D
Duane1966
Guest
Let’s see. You state in your post how you feel that withholding the “Bread of Life” from divorced and remarried Catholics is not merciful. I and another responded how based on Jesus’ teaching and what St. Paul states in Cor. why the Church withholding the Eucharist is merciful. We responded to a statement you made. Since we quoted scripture you compared us to Protestants. Where did that come from?I appreciate both of your replies, and I want to state up front that I have no intention of changing your minds or winning an argument. I respect your positions and I defer my personal judgments of doctrine and tradition to the authority of the Catholic Church. One of my reasons for participating in the forums is to get a sense of my church culture in the wider world, and it has been a very enlightening experience.
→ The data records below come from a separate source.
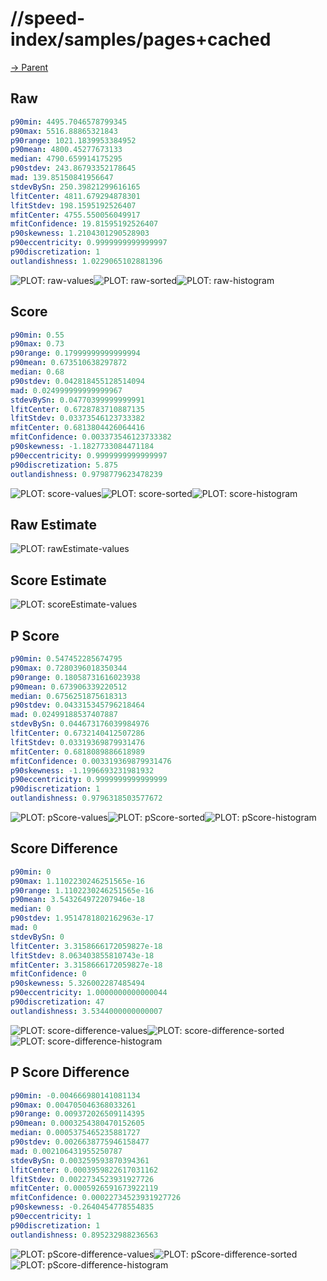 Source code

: 
# //speed-index/samples/pages+cached

[→ Parent](../..)


## Raw


```yaml
p90min: 4495.7046578799345
p90max: 5516.88865321843
p90range: 1021.1839953384952
p90mean: 4800.45277673133
median: 4790.659914175295
p90stdev: 243.86793352178645
mad: 139.85150841956647
stdevBySn: 250.39821299616165
lfitCenter: 4811.679294878301
lfitStdev: 198.1595192526407
mfitCenter: 4755.550056049917
mfitConfidence: 19.81595192526407
p90skewness: 1.2104301290528903
p90eccentricity: 0.9999999999999997
p90discretization: 1
outlandishness: 1.0229065102881396

```

![PLOT: raw-values](./raw/values.svg)![PLOT: raw-sorted](./raw/sorted.svg)![PLOT: raw-histogram](./raw/histogram.svg)
## Score


```yaml
p90min: 0.55
p90max: 0.73
p90range: 0.17999999999999994
p90mean: 0.673510638297872
median: 0.68
p90stdev: 0.042818455128514094
mad: 0.024999999999999967
stdevBySn: 0.04770399999999991
lfitCenter: 0.6728783710887135
lfitStdev: 0.03373546123733382
mfitCenter: 0.6813804426064416
mfitConfidence: 0.003373546123733382
p90skewness: -1.1827733084471184
p90eccentricity: 0.9999999999999997
p90discretization: 5.875
outlandishness: 0.9798779623478239

```

![PLOT: score-values](./score/values.svg)![PLOT: score-sorted](./score/sorted.svg)![PLOT: score-histogram](./score/histogram.svg)
## Raw Estimate

![PLOT: rawEstimate-values](./rawEstimate/values.svg)
## Score Estimate

![PLOT: scoreEstimate-values](./scoreEstimate/values.svg)
## P Score


```yaml
p90min: 0.547452285674795
p90max: 0.7280396018350344
p90range: 0.18058731616023938
p90mean: 0.673906339220512
median: 0.6756251875618313
p90stdev: 0.043315345796218464
mad: 0.02499188537407887
stdevBySn: 0.044673176039984976
lfitCenter: 0.6732140412507286
lfitStdev: 0.03319369879931476
mfitCenter: 0.6818089886618989
mfitConfidence: 0.003319369879931476
p90skewness: -1.1996693231981932
p90eccentricity: 0.9999999999999999
p90discretization: 1
outlandishness: 0.9796318503577672

```

![PLOT: pScore-values](./pScore/values.svg)![PLOT: pScore-sorted](./pScore/sorted.svg)![PLOT: pScore-histogram](./pScore/histogram.svg)
## Score Difference


```yaml
p90min: 0
p90max: 1.1102230246251565e-16
p90range: 1.1102230246251565e-16
p90mean: 3.543264972207946e-18
median: 0
p90stdev: 1.9514781802162963e-17
mad: 0
stdevBySn: 0
lfitCenter: 3.3158666172059827e-18
lfitStdev: 8.063403855810743e-18
mfitCenter: 3.3158666172059827e-18
mfitConfidence: 0
p90skewness: 5.326002287485494
p90eccentricity: 1.0000000000000044
p90discretization: 47
outlandishness: 3.5344000000000007

```

![PLOT: score-difference-values](./score-difference/values.svg)![PLOT: score-difference-sorted](./score-difference/sorted.svg)![PLOT: score-difference-histogram](./score-difference/histogram.svg)
## P Score Difference


```yaml
p90min: -0.004666980141081134
p90max: 0.004705046368033261
p90range: 0.009372026509114395
p90mean: 0.0003254380470152605
median: 0.0005375465235881727
p90stdev: 0.0026638775946158477
mad: 0.002106431955250787
stdevBySn: 0.003259593870394361
lfitCenter: 0.0003959822617031162
lfitStdev: 0.0022734523931927726
mfitCenter: 0.0005926591673922119
mfitConfidence: 0.00022734523931927726
p90skewness: -0.2640454778554835
p90eccentricity: 1
p90discretization: 1
outlandishness: 0.895232988236563

```

![PLOT: pScore-difference-values](./pScore-difference/values.svg)![PLOT: pScore-difference-sorted](./pScore-difference/sorted.svg)![PLOT: pScore-difference-histogram](./pScore-difference/histogram.svg) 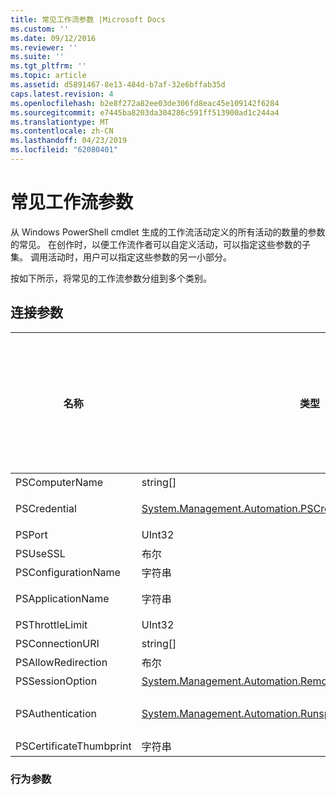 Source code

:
 ```yaml
---
title: 常见工作流参数 |Microsoft Docs
ms.custom: ''
ms.date: 09/12/2016
ms.reviewer: ''
ms.suite: ''
ms.tgt_pltfrm: ''
ms.topic: article
ms.assetid: d5891467-8e13-484d-b7af-32e6bffab35d
caps.latest.revision: 4
ms.openlocfilehash: b2e8f272a82ee03de306fd8eac45e109142f6284
ms.sourcegitcommit: e7445ba8203da304286c591ff513900ad1c244a4
ms.translationtype: MT
ms.contentlocale: zh-CN
ms.lasthandoff: 04/23/2019
ms.locfileid: "62080401"
---
```

# <a name="common-workflow-parameters"></a>常见工作流参数

从 Windows PowerShell cmdlet 生成的工作流活动定义的所有活动的数量的参数的常见。 在创作时，以便工作流作者可以自定义活动，可以指定这些参数的子集。 调用活动时，用户可以指定这些参数的另一小部分。

按如下所示，将常见的工作流参数分组到多个类别。

## <a name="connectivity-parameters"></a>连接参数

|名称|类型|说明|可以指定在执行时的最终用户？|可以通过工作流编写者在创作时指定？|可以指定在实例化的工作流编写者？|
|----------|----------|-----------------|-----------------------------------------------------|------------------------------------------------------------|-----------------------------------------------------------|
|PSComputerName|string[]|要为其启动作业的计算机名称的列表。|是|是|是|
|PSCredential|[System.Management.Automation.PSCredential](/dotnet/api/System.Management.Automation.PSCredential)|要使用的身份验证凭据以登录到由 PSComputerName 参数指定的计算机。 此参数是指定 PSComputerName 时才有效。|是|是|是|
|PSPort|UInt32|要用于运行工作流的端口。|是|是|是|
|PSUseSSL|布尔|使用安全套接字层 (SSL) 协议来建立安全连接到远程计算机以运行工作流。|是|是|是|
|PSConfigurationName|字符串|用于运行工作流的会话配置。|是|是|是|
|PSApplicationName|字符串|工作流执行的连接 URI 的应用程序名称部分。 仅当未使用 ConnectionURI 参数时，请使用此参数。|是|是|是|
|PSThrottleLimit|UInt32|最大并发连接可以建立运行工作流数。|是|TBD|是|
|PSConnectionURI|string[]|为交互式会话用于运行工作流中指定的终结点的完全限定 Uri 的数组。|是|是|是|
|PSAllowRedirection|布尔|指定是否允许此连接到备用 URI 以运行工作流重定向。|是|是|是|
|PSSessionOption|[System.Management.Automation.Remoting.Pssessionoption](/dotnet/api/System.Management.Automation.Remoting.PSSessionOption)|用于运行工作流会话的高级的选项。|是|是|是|
|PSAuthentication|[System.Management.Automation.Runspaces.Authenticationmechanism](/dotnet/api/System.Management.Automation.Runspaces.AuthenticationMechanism)|值为[System.Management.Automation.Runspaces.Authenticationmechanism](/dotnet/api/System.Management.Automation.Runspaces.AuthenticationMechanism)枚举，用于指定用来对用户的凭据进行身份验证的身份验证机制。|是|是|是|
|PSCertificateThumbprint|字符串|数字公钥证书 (X509) 有权运行工作流的用户帐户。|是|是|是|

### <a name="behavior-parameters"></a>行为参数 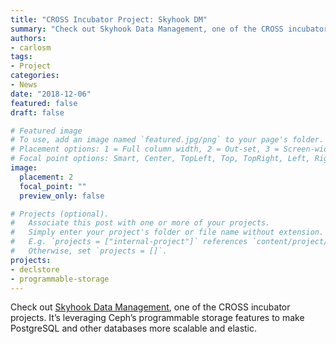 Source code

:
 ```yaml
---
title: "CROSS Incubator Project: Skyhook DM"
summary: "Check out Skyhook Data Management, one of the CROSS incubator projects."
authors:
- carlosm
tags:
- Project
categories:
- News
date: "2018-12-06"
featured: false
draft: false

# Featured image
# To use, add an image named `featured.jpg/png` to your page's folder.
# Placement options: 1 = Full column width, 2 = Out-set, 3 = Screen-width
# Focal point options: Smart, Center, TopLeft, Top, TopRight, Left, Right, BottomLeft, Bottom, BottomRight
image:
  placement: 2
  focal_point: ""
  preview_only: false

# Projects (optional).
#   Associate this post with one or more of your projects.
#   Simply enter your project's folder or file name without extension.
#   E.g. `projects = ["internal-project"]` references `content/project/deep-learning/index.md`.
#   Otherwise, set `projects = []`.
projects:
- declstore
- programmable-storage
---
```

Check out [Skyhook Data Management](http://skyhookdm.com), one of the CROSS incubator projects. It’s leveraging Ceph’s  programmable storage features to make PostgreSQL and other databases  more scalable and elastic.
What I want to point out is this: I observed that 1) The rhetoric of mercy seems like a bad idea in defense of a traditional tribunal system that developed over centuries, which is the subject of dispute between Burke and Kasper as outlined in the NCR article and 2) that some conservative Catholics have reacted to the controversy with disproportionate vindictiveness.
You both immediately responded by sweeping aside the actual issue (making some procedural changes to the way the church processes annulments) and by making defenses of your understanding of biblical doctrine (how very Protestant!) to defend a definition of marriage you attribute to Jesus, God, and the Apostles (as if the decisions of the Magisterium are irrelevant?). I’m not an expert on Catholic culture (obviously) but it seems to me that your responses demonstrate the reasonable nature of my observations: when I brought up Catholics who go crazy and change the subject, you went a little crazy and changed the subject.
*No one is suggesting that we should teach that divorce and remarriage is not sinful. * We are kind of–sort of–talking about changing the process by which the church forgives a particular category of sin. This does not seem to justify the wave of terror sweeping conservative Catholic blogs. Tuesday–in a class on Patristic-Medieval Exegesis–I heard a Dominican Father say, “Any time you have to make your argument based on authority, it’s a sign your argument has problems.” When people respond to a minor threat by going nuclear, it’s a sign that their position is difficult to defend.
P.S. How is commenting on a statement you made about mercy changing the subject?